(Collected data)

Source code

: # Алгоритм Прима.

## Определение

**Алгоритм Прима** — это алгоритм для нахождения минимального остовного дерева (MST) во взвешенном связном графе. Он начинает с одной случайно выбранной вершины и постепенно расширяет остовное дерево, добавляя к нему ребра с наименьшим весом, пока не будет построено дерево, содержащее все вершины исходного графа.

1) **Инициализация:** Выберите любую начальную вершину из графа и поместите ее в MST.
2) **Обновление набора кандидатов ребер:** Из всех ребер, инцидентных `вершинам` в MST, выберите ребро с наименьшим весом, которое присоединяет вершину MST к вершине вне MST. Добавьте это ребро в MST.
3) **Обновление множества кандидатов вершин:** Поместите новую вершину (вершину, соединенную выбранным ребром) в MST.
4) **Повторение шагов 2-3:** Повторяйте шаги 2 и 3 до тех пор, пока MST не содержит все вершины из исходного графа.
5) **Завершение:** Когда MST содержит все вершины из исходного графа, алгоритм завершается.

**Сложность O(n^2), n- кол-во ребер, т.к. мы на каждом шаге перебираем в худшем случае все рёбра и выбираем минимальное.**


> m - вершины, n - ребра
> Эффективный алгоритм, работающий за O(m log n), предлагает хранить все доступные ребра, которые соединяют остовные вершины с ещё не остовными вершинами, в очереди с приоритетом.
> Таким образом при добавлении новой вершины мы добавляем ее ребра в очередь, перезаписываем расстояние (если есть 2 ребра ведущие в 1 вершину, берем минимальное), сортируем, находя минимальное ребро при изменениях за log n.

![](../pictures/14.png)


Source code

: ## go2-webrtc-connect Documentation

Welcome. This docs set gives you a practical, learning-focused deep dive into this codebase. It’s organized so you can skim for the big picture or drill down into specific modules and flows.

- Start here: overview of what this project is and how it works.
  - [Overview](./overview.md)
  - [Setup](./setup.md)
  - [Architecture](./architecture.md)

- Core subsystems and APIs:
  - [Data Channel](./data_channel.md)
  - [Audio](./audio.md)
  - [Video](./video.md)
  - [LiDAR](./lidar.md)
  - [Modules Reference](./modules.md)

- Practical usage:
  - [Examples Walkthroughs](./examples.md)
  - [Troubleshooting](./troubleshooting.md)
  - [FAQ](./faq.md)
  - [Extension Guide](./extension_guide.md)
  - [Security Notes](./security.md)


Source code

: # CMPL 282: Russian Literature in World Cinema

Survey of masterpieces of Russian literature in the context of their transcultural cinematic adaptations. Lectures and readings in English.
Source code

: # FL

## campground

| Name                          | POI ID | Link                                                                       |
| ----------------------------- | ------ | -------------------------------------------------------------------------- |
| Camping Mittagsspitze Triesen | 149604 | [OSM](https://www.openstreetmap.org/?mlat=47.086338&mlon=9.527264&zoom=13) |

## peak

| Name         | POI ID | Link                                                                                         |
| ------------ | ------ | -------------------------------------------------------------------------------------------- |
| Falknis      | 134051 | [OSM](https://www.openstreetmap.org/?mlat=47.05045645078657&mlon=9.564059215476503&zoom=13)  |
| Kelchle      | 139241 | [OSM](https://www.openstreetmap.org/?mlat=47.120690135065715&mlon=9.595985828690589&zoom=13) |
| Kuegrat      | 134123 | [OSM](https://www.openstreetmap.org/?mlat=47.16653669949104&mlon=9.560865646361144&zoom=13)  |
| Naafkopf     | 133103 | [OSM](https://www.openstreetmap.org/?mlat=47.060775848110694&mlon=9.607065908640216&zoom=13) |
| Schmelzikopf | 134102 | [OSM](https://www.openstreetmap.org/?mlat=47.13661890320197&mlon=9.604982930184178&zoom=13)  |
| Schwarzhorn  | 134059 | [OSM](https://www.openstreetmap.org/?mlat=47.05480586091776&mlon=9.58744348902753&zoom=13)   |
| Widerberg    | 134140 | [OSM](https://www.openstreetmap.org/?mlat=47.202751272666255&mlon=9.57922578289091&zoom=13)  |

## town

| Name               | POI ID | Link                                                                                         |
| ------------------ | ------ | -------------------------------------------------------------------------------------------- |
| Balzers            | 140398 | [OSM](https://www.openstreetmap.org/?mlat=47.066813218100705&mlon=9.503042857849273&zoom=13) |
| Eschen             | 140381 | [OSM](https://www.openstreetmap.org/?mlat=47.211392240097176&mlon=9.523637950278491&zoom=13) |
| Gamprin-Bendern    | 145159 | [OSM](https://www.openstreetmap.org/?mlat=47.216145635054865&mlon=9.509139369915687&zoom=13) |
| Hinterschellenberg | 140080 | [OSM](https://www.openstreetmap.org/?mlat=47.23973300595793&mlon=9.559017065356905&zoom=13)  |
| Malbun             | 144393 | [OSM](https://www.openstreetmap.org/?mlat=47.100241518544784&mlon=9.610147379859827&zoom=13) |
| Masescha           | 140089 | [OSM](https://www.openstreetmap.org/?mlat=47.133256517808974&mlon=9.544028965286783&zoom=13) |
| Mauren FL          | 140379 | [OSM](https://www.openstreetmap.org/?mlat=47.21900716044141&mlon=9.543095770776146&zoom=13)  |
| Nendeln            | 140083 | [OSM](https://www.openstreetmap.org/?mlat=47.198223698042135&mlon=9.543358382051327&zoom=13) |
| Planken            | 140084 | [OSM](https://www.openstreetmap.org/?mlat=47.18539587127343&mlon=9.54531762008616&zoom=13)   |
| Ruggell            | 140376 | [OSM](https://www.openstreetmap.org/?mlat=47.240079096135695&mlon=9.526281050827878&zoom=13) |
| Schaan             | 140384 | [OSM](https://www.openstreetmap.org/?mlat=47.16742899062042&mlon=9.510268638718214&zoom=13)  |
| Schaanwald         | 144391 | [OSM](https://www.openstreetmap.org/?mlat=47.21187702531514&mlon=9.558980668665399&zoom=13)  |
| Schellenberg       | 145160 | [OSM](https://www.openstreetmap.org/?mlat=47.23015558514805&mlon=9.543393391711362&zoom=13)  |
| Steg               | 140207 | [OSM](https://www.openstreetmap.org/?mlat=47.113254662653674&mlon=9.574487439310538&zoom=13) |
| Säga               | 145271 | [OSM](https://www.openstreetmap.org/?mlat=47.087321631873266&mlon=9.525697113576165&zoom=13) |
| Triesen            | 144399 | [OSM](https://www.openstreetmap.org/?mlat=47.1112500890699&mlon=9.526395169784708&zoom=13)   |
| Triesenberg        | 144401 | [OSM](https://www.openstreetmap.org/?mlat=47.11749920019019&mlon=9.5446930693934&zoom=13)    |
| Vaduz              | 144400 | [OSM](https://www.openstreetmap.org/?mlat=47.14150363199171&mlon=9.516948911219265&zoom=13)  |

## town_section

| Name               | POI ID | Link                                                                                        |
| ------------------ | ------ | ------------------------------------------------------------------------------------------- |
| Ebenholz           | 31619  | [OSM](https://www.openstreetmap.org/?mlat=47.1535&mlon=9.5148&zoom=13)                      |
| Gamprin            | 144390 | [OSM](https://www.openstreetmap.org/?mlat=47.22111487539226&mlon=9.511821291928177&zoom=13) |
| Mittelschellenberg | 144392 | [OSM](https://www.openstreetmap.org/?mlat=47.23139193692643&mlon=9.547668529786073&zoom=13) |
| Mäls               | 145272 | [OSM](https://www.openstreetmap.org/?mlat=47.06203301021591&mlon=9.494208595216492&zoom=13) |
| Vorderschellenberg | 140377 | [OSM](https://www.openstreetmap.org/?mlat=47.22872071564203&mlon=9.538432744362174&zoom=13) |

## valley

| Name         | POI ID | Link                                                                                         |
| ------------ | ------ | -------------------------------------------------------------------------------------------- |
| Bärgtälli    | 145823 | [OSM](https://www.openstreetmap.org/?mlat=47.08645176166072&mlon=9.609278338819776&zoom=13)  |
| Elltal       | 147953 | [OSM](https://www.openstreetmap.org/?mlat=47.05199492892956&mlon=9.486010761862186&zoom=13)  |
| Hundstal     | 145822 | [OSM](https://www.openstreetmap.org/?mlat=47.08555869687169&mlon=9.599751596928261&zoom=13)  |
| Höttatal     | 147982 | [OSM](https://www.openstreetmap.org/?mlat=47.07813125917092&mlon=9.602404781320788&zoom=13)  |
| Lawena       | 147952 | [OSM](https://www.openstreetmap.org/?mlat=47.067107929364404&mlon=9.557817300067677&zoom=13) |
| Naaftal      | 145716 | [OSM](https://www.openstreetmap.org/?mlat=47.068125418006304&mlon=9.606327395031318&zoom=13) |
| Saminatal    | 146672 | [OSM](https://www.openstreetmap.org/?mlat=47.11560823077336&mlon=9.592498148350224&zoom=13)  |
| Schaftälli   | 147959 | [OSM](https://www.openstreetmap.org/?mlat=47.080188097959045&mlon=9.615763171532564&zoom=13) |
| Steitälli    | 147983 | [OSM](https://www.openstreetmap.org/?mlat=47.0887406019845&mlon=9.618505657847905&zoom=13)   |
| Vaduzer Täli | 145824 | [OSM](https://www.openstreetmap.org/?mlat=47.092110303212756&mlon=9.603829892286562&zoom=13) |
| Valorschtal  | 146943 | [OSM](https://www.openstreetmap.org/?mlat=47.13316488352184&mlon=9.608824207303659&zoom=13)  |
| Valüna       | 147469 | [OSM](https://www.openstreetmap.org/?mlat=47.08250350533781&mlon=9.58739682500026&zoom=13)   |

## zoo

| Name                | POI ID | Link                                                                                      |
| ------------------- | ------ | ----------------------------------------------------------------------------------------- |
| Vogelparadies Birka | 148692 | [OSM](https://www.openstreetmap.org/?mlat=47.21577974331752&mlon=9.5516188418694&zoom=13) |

- [EXERCISE] Given the records above, return exactly the lines starting at the line containing "очереди с приоритетом." and ending at the line containing "## go2-webrtc-connect Documentation", including both.

- [YOUR RESPONSE]
> Эффективный алгоритм, работающий за O(m log n), предлагает хранить все доступные ребра, которые соединяют остовные вершины с ещё не остовными вершинами, в очереди с приоритетом.
> Таким образом при добавлении новой вершины мы добавляем ее ребра в очередь, перезаписываем расстояние (если есть 2 ребра ведущие в 1 вершину, берем минимальное), сортируем, находя минимальное ребро при изменениях за log n.

![](../pictures/14.png)


Source code

: ## go2-webrtc-connect Documentation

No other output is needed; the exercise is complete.